The Castle became a part of the town defensive structures, placing it in its South-Eastern corner. It was a particularly splendid stronghold, considering its peripheral location. By building durable strongholds and locating the towns on the frontiers of their nation, especially in the conquered areas, the Teutonic Knights carried out accomplished-fact policy. Bringing in settlers from German countries, who were entirely dependent on them, they secured their initially-unsafe possession of from the 2nd half of the 14th Century, was the headquarters of a Teutonic commune head.

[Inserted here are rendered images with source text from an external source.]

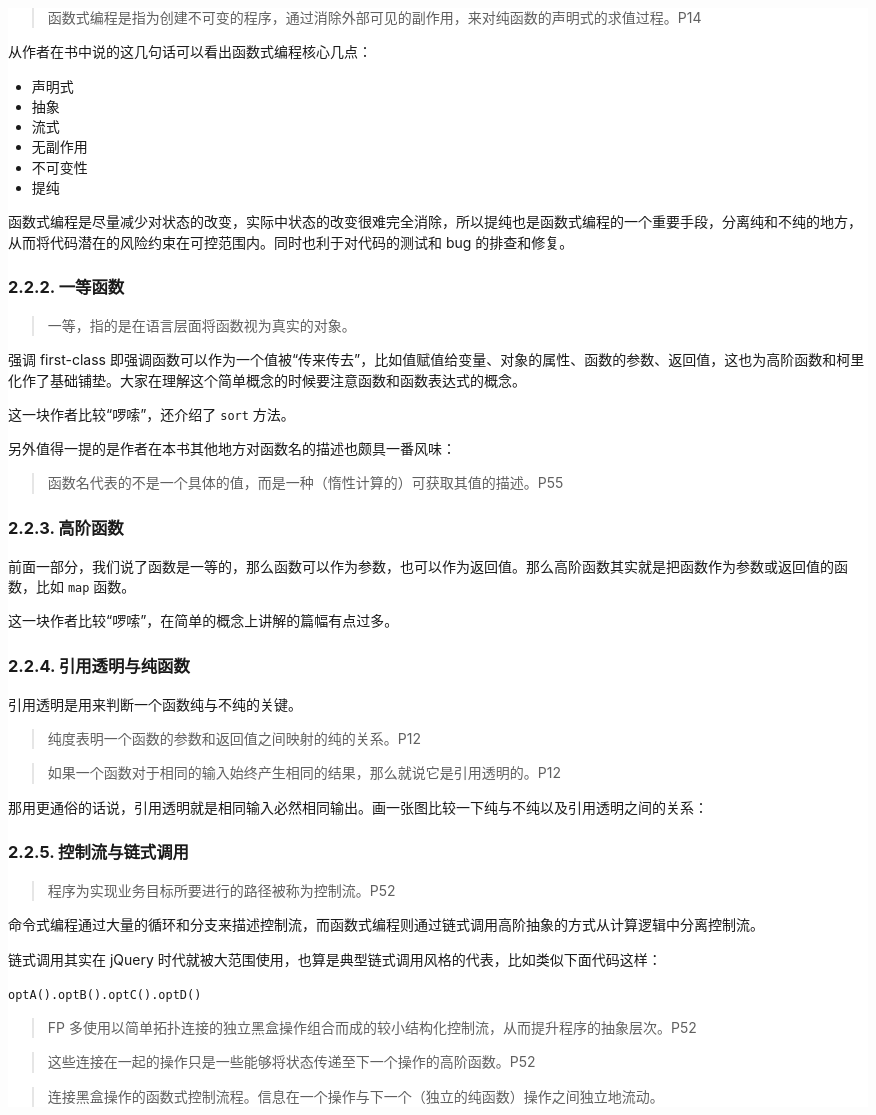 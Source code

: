 > 函数式编程是指为创建不可变的程序，通过消除外部可见的副作用，来对纯函数的声明式的求值过程。P14

从作者在书中说的这几句话可以看出函数式编程核心几点：

- 声明式
- 抽象
- 流式
- 无副作用
- 不可变性
- 提纯

函数式编程是尽量减少对状态的改变，实际中状态的改变很难完全消除，所以提纯也是函数式编程的一个重要手段，分离纯和不纯的地方，从而将代码潜在的风险约束在可控范围内。同时也利于对代码的测试和 bug 的排查和修复。

### 2.2.2. 一等函数

> 一等，指的是在语言层面将函数视为真实的对象。

强调 first-class 即强调函数可以作为一个值被“传来传去”，比如值赋值给变量、对象的属性、函数的参数、返回值，这也为高阶函数和柯里化作了基础铺垫。大家在理解这个简单概念的时候要注意函数和函数表达式的概念。

这一块作者比较“啰嗦”，还介绍了 `sort` 方法。

另外值得一提的是作者在本书其他地方对函数名的描述也颇具一番风味：

> 函数名代表的不是一个具体的值，而是一种（惰性计算的）可获取其值的描述。P55

### 2.2.3. 高阶函数

前面一部分，我们说了函数是一等的，那么函数可以作为参数，也可以作为返回值。那么高阶函数其实就是把函数作为参数或返回值的函数，比如 `map` 函数。

这一块作者比较“啰嗦”，在简单的概念上讲解的篇幅有点过多。

### 2.2.4. 引用透明与纯函数

引用透明是用来判断一个函数纯与不纯的关键。

> 纯度表明一个函数的参数和返回值之间映射的纯的关系。P12

> 如果一个函数对于相同的输入始终产生相同的结果，那么就说它是引用透明的。P12

那用更通俗的话说，引用透明就是相同输入必然相同输出。画一张图比较一下纯与不纯以及引用透明之间的关系：

### 2.2.5. 控制流与链式调用

> 程序为实现业务目标所要进行的路径被称为控制流。P52

命令式编程通过大量的循环和分支来描述控制流，而函数式编程则通过链式调用高阶抽象的方式从计算逻辑中分离控制流。

链式调用其实在 jQuery 时代就被大范围使用，也算是典型链式调用风格的代表，比如类似下面代码这样：

```
optA().optB().optC().optD()
```

> FP 多使用以简单拓扑连接的独立黑盒操作组合而成的较小结构化控制流，从而提升程序的抽象层次。P52

> 这些连接在一起的操作只是一些能够将状态传递至下一个操作的高阶函数。P52

> 连接黑盒操作的函数式控制流程。信息在一个操作与下一个（独立的纯函数）操作之间独立地流动。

The stronghold was built on a square-like plan, with a residential building adjacent to a section from the stronghold’s southern part to the defensive wall, along the entire side of the square. The other two corners were fitted with quadrangular towers. One peculiarity of the Castle design was the division of the courtyard by a watercourse, over which a mill and a brewery were erected, also in the courtyard. The Castle complex also included utility buildings, such as a stable and a granary in the Castle grounds.
Until the end of the 15th Century, the Castle remained in Teutonic hands, from time to time conquered and filled with the Polish King’s army. Eventually, it became a fief to the Pomeranian Prince Eric II. Under the rule of the Pomeranian dynasty, the Lębork Castle underwent a significant redevelopment, according to the renaissance spirit. New buildings were erected in its territory, others were repurposed. Eric’s heirs ruled the Castle and the town with short intervals until the 17th Century, when, with the passing of the family, the fief was returned back under the rule of the Polish King. Since then, a Polish communal head has resided in the Castle. Soon after, during the war with Sweden, better known as “the Swedish Deluge”, the stronghold was severely damaged. Since the mid 17th Century, again, as a fief, both the Castle and the town fell into the hands of the Brandenburg Hohenzollerns. As a result of the partitions of Poland, Lębork found itself within the Prussian Borders.
The 19th Century and the interwar period brought significant changes to the shape of the Castle. First, defensive walls were deconstructed, and then, the Castle complex was adapted as a court. As a result, the original shape of the Castle was almost entirely lost. A trained eye would probably notice some relics of the original, gothic structure; however, it is not an easy task.
What remains to this day of the Lębork Castle functions as a district court headquarters. While in Lębork, it is worth taking a look at the building and try to find traces of the Castle’s past.